Saved data entries:
== Segment start ==
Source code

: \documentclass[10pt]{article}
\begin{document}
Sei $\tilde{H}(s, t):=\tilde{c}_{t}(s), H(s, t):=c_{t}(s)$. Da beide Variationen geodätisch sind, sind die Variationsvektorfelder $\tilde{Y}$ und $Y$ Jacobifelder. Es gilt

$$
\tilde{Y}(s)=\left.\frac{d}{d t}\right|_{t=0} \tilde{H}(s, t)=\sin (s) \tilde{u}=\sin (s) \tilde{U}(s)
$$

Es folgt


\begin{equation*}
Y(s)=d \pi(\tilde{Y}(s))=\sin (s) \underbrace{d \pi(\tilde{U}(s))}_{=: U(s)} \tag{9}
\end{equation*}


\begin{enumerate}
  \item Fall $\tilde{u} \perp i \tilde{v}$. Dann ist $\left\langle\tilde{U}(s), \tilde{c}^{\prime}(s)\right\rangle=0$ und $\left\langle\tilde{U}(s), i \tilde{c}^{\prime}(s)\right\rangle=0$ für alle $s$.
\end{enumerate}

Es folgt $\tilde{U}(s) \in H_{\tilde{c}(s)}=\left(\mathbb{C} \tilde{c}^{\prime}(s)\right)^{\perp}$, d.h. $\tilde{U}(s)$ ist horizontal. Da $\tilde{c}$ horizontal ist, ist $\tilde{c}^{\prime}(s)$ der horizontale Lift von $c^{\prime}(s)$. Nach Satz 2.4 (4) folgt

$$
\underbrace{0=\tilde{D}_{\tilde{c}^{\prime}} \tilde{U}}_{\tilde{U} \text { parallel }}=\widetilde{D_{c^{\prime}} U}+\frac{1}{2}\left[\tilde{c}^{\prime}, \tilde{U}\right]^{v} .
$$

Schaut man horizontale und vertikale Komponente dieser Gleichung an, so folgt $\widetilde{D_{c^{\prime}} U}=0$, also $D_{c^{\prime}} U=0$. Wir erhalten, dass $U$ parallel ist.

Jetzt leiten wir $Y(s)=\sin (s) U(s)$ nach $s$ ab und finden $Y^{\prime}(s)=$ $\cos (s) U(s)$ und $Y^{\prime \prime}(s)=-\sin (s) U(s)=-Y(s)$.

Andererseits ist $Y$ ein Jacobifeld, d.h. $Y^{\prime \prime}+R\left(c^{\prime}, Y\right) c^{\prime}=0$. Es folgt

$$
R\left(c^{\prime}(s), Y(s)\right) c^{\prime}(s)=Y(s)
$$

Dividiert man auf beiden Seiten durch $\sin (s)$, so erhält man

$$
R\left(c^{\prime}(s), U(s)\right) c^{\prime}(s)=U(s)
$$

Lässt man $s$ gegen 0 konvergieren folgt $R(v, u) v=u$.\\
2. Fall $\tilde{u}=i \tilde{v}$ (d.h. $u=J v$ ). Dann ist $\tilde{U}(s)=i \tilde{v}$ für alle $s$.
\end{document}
== Segment end ==
Return a faithful copy of all the records above.

Answer to this task:
Source code

: \documentclass[10pt]{article}
\begin{document}
Sei $\tilde{H}(s, t):=\tilde{c}_{t}(s), H(s, t):=c_{t}(s)$. Da beide Variationen geodätisch sind, sind die Variationsvektorfelder $\tilde{Y}$ und $Y$ Jacobifelder. Es gilt

$$
\tilde{Y}(s)=\left.\frac{d}{d t}\right|_{t=0} \tilde{H}(s, t)=\sin (s) \tilde{u}=\sin (s) \tilde{U}(s)
$$

Es folgt


\begin{equation*}
Y(s)=d \pi(\tilde{Y}(s))=\sin (s) \underbrace{d \pi(\tilde{U}(s))}_{=: U(s)} \tag{9}
\end{equation*}


\begin{enumerate}
  \item Fall $\tilde{u} \perp i \tilde{v}$. Dann ist $\left\langle\tilde{U}(s), \tilde{c}^{\prime}(s)\right\rangle=0$ und $\left\langle\tilde{U}(s), i \tilde{c}^{\prime}(s)\right\rangle=0$ für alle $s$.
\end{enumerate}

Es folgt $\tilde{U}(s) \in H_{\tilde{c}(s)}=\left(\mathbb{C} \tilde{c}^{\prime}(s)\right)^{\perp}$, d.h. $\tilde{U}(s)$ ist horizontal. Da $\tilde{c}$ horizontal ist, ist $\tilde{c}^{\prime}(s)$ der horizontale Lift von $c^{\prime}(s)$. Nach Satz 2.4 (4) folgt

$$
\underbrace{0=\tilde{D}_{\tilde{c}^{\prime}} \tilde{U}}_{\tilde{U} \text { parallel }}=\widetilde{D_{c^{\prime}} U}+\frac{1}{2}\left[\tilde{c}^{\prime}, \tilde{U}\right]^{v} .
$$

Schaut man horizontale und vertikale Komponente dieser Gleichung an, so folgt $\widetilde{D_{c^{\prime}} U}=0$, also $D_{c^{\prime}} U=0$. Wir erhalten, dass $U$ parallel ist.

Jetzt leiten wir $Y(s)=\sin (s) U(s)$ nach $s$ ab und finden $Y^{\prime}(s)=$ $\cos (s) U(s)$ und $Y^{\prime \prime}(s)=-\sin (s) U(s)=-Y(s)$.

Andererseits ist $Y$ ein Jacobifeld, d.h. $Y^{\prime \prime}+R\left(c^{\prime}, Y\right) c^{\prime}=0$. Es folgt

$$
R\left(c^{\prime}(s), Y(s)\right) c^{\prime}(s)=Y(s)
$$

Dividiert man auf beiden Seiten durch $\sin (s)$, so erhält man

$$
R\left(c^{\prime}(s), U(s)\right) c^{\prime}(s)=U(s)
$$

Lässt man $s$ gegen 0 konvergieren folgt $R(v, u) v=u$.\\
2. Fall $\tilde{u}=i \tilde{v}$ (d.h. $u=J v$ ). Dann ist $\tilde{U}(s)=i \tilde{v}$ für alle $s$.
\end{document}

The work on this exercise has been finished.